YOUR INSTRUCTIONS
Whenever the string "uploadimg" turns up in a line of the data below, copy that line.

════════════════════

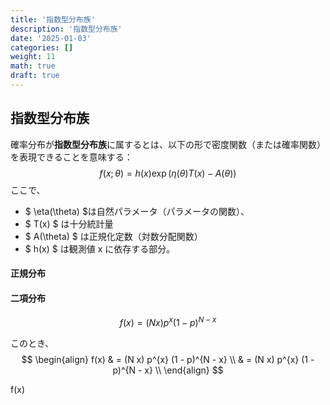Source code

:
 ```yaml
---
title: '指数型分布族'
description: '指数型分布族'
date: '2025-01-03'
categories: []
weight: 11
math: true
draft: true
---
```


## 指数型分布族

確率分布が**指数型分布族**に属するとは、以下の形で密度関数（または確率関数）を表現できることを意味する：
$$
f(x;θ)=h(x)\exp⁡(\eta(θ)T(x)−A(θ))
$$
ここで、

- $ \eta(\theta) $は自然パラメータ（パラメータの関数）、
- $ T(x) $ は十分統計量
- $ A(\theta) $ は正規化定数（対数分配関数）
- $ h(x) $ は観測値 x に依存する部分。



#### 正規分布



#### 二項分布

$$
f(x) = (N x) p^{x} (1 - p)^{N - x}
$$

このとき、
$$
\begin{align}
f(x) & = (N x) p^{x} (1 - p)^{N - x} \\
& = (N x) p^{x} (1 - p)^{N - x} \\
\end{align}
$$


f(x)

════════════════════

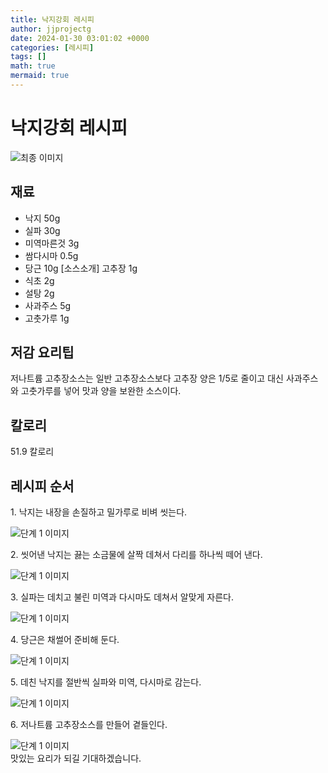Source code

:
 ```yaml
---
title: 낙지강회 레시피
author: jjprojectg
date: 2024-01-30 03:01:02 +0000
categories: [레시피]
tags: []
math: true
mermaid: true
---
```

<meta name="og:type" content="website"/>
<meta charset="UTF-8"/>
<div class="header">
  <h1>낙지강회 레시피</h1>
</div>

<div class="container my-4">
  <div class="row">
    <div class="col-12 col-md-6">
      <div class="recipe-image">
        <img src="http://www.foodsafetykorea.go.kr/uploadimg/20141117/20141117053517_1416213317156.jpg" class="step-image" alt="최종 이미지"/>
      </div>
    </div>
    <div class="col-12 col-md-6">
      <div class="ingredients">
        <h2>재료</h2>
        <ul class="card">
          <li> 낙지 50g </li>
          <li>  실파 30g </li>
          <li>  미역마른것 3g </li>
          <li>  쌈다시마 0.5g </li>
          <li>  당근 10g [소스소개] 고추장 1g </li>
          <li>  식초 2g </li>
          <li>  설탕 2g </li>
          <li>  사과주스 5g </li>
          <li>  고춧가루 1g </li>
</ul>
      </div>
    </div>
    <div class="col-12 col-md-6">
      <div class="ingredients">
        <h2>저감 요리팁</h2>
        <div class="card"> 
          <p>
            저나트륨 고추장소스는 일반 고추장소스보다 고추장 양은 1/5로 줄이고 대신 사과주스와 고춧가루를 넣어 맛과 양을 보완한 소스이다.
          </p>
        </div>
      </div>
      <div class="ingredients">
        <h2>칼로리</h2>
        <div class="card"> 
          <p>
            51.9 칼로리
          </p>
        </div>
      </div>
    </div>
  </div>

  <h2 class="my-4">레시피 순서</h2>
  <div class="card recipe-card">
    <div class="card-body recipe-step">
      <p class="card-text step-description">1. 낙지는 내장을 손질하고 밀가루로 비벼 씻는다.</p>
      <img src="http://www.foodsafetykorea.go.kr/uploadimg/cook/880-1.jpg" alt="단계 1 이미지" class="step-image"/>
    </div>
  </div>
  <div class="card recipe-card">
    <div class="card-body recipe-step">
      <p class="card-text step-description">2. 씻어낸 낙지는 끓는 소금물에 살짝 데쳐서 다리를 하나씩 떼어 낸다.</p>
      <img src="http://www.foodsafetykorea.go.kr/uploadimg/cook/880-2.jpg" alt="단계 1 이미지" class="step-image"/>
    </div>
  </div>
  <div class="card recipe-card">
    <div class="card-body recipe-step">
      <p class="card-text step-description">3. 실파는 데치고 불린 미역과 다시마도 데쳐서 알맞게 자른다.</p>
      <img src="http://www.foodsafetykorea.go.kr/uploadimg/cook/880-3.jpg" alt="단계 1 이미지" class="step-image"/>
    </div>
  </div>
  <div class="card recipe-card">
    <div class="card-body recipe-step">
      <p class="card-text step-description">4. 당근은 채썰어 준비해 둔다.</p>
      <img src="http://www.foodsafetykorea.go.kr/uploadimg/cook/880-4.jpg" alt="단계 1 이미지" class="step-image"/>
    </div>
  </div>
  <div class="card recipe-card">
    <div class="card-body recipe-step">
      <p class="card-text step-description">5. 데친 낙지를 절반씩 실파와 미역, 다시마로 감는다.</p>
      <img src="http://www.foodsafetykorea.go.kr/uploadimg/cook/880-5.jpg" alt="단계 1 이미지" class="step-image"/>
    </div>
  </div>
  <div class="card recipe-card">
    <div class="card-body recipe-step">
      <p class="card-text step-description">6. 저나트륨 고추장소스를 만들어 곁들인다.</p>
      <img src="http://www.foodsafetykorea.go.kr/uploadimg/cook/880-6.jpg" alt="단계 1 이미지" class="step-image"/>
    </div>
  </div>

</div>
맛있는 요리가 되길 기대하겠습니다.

════════════════════

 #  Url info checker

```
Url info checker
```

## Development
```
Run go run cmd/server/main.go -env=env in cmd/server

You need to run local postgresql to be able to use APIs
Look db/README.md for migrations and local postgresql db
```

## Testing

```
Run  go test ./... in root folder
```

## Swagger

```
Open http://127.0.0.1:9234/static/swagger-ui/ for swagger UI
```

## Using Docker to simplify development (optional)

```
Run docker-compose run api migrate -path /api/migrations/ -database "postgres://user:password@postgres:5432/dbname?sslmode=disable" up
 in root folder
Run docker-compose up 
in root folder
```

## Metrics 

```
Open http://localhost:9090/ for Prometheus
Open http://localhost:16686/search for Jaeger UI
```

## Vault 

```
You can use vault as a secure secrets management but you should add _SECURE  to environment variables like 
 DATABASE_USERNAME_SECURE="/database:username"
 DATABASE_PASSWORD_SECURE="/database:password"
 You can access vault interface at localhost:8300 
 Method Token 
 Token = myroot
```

════════════════════

EXPECTED ANSWER
        <img src="http://www.foodsafetykorea.go.kr/uploadimg/20141117/20141117053517_1416213317156.jpg" class="step-image" alt="최종 이미지"/>
      <img src="http://www.foodsafetykorea.go.kr/uploadimg/cook/880-1.jpg" alt="단계 1 이미지" class="step-image"/>
      <img src="http://www.foodsafetykorea.go.kr/uploadimg/cook/880-2.jpg" alt="단계 1 이미지" class="step-image"/>
      <img src="http://www.foodsafetykorea.go.kr/uploadimg/cook/880-3.jpg" alt="단계 1 이미지" class="step-image"/>
      <img src="http://www.foodsafetykorea.go.kr/uploadimg/cook/880-4.jpg" alt="단계 1 이미지" class="step-image"/>
      <img src="http://www.foodsafetykorea.go.kr/uploadimg/cook/880-5.jpg" alt="단계 1 이미지" class="step-image"/>
      <img src="http://www.foodsafetykorea.go.kr/uploadimg/cook/880-6.jpg" alt="단계 1 이미지" class="step-image"/>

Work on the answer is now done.